School Uniforms: Yay or Nay?

This topic often rears it’s head at the beginning of a new term and definitely every September. There are lots of sad faces in newspapers and enraged parents because their kids have been sent home or put in isolation for flouting school uniform rules.

I look at my two older boys going to school every day in their primary school uniforms and can’t help but feel proud of how smart they look. In fact, Harrison was featured in his school newsletter as an example of what school uniform they should be wearing.

Their uniform, being at primary school, is simple and practical – and relatively cheap. They wear a gorgeous royal blue v-neck sweatshirt with the school logo on (although they do have a non-logo one as a spare), a blue and white striped elastic tie, white polo shirt, grey or black trousers, black shoes and a waterproof coat.  It looks smart and is completely appropriate for Infant school. When they go to secondary school, I’ll probably cry a little bit inside at the cost of the uniforms, but if they have to wear it, they have to wear it. It’s school rules, and if you choose to send your child to a school, you are agreeing to keep to their rules.

Boy wearing blue school sweatshirt with a black background

When I see the sad faces in the papers because the girls have been sent home for wearing leggings instead of trousers, or the boys have black trainers on instead of shoes, I can’t help but think if they had just read and kept to the uniform policy, it wouldn’t have happened. Uniform for secondary kids can be expensive and often difficult to get hold of – I know; I went to an all-girls school who had to wear bottle green. Do you know how difficult it is to get hold of bottle green trousers or skirts when you’re 5ft 10? They were bloody minging as well! But – it was school uniform. My mum made sure my brothers and I went off to school every day wearing our proper school uniform. Ok – so I might have added an inch of makeup to my face when I got there and added a pair of giant hoop earrings, but I generally stuck to it!

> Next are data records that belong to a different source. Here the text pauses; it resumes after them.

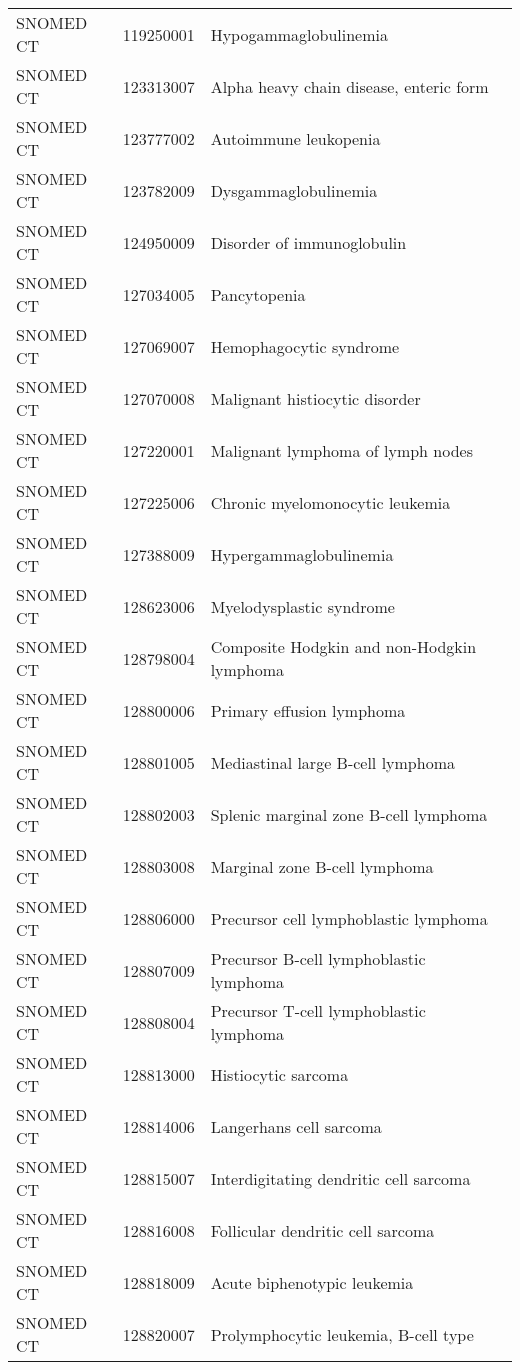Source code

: \begin{table}[ht]
\begin{tabular}{lll}
  SNOMED CT & 119250001 & Hypogammaglobulinemia \\ 
  SNOMED CT & 123313007 & Alpha heavy chain disease, enteric form \\ 
  SNOMED CT & 123777002 & Autoimmune leukopenia \\ 
  SNOMED CT & 123782009 & Dysgammaglobulinemia \\ 
  SNOMED CT & 124950009 & Disorder of immunoglobulin \\ 
  SNOMED CT & 127034005 & Pancytopenia \\ 
  SNOMED CT & 127069007 & Hemophagocytic syndrome \\ 
  SNOMED CT & 127070008 & Malignant histiocytic disorder \\ 
  SNOMED CT & 127220001 & Malignant lymphoma of lymph nodes \\ 
  SNOMED CT & 127225006 & Chronic myelomonocytic leukemia \\ 
  SNOMED CT & 127388009 & Hypergammaglobulinemia \\ 
  SNOMED CT & 128623006 & Myelodysplastic syndrome \\ 
  SNOMED CT & 128798004 & Composite Hodgkin and non-Hodgkin lymphoma \\ 
  SNOMED CT & 128800006 & Primary effusion lymphoma \\ 
  SNOMED CT & 128801005 & Mediastinal large B-cell lymphoma \\ 
  SNOMED CT & 128802003 & Splenic marginal zone B-cell lymphoma \\ 
  SNOMED CT & 128803008 & Marginal zone B-cell lymphoma \\ 
  SNOMED CT & 128806000 & Precursor cell lymphoblastic lymphoma \\ 
  SNOMED CT & 128807009 & Precursor B-cell lymphoblastic lymphoma \\ 
  SNOMED CT & 128808004 & Precursor T-cell lymphoblastic lymphoma \\ 
  SNOMED CT & 128813000 & Histiocytic sarcoma \\ 
  SNOMED CT & 128814006 & Langerhans cell sarcoma \\ 
  SNOMED CT & 128815007 & Interdigitating dendritic cell sarcoma \\ 
  SNOMED CT & 128816008 & Follicular dendritic cell sarcoma \\ 
  SNOMED CT & 128818009 & Acute biphenotypic leukemia \\ 
  SNOMED CT & 128820007 & Prolymphocytic leukemia, B-cell type \\ 

\end{tabular}
\end{table}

I see teenagers from several different secondary schools in our area. Most of them look so smart. There are a few girls who have very short skirts on (but let’s face it, we all rolled them up a bit!), but generally they look really nice. It doesn’t suck out their individuality – an argument often used against school uniforms. Every child is a different shape and size, with different hair and different faces.

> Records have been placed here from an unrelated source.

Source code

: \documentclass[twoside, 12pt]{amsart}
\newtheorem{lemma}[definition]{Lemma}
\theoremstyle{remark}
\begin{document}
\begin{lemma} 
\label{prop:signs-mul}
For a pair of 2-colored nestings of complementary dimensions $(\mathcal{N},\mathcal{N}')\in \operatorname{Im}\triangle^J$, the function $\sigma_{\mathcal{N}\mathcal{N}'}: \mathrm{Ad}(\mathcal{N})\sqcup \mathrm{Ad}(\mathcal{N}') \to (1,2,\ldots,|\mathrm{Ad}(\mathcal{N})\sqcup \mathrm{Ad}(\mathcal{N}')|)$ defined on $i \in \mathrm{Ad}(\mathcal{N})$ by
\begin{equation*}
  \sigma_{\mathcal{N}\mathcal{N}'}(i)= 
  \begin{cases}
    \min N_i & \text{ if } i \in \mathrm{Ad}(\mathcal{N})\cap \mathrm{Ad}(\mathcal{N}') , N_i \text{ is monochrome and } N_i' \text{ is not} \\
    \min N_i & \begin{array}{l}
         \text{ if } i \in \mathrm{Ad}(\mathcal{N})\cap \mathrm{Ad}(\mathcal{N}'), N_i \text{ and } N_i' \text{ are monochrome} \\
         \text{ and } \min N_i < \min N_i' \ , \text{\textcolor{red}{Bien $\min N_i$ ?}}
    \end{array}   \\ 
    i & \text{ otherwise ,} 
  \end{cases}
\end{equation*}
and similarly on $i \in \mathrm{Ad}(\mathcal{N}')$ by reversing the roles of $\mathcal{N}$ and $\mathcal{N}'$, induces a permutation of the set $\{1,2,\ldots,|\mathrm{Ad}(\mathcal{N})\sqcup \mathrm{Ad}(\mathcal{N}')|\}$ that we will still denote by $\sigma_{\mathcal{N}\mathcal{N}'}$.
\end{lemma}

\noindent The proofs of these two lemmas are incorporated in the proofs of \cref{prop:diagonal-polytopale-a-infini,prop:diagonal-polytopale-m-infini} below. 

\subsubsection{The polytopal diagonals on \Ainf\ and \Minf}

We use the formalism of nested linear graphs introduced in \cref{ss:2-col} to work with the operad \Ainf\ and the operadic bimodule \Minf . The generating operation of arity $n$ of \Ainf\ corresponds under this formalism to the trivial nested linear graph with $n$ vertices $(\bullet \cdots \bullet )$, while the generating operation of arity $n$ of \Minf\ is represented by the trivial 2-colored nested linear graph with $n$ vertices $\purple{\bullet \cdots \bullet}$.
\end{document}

Another argument often used against school uniforms is that wearing one doesn’t make you learn any better. Whilst that might be the case, it’s one less distraction for pupils. There’s no discussion about who has the better trainers or the latest designer hoody. The uniform is (usually) practical – so there aren’t any children dressed inappropriately for the weather.  It also puts them into a good mindset for how they may need to dress when they go to work – most jobs have dress codes or uniforms.

I think a little bit more flexibility and common sense on the schools part can go a long way. Being able to purchase the items of clothing from a variety of shops is useful, for both cost and convenience. Instead of being forced to buy expensive logo jumpers and blazers, the option of buying plain ones and sewing on badges should be there. Girls (and boys) should be given the option of being able to wear shorts, trousers or skirts.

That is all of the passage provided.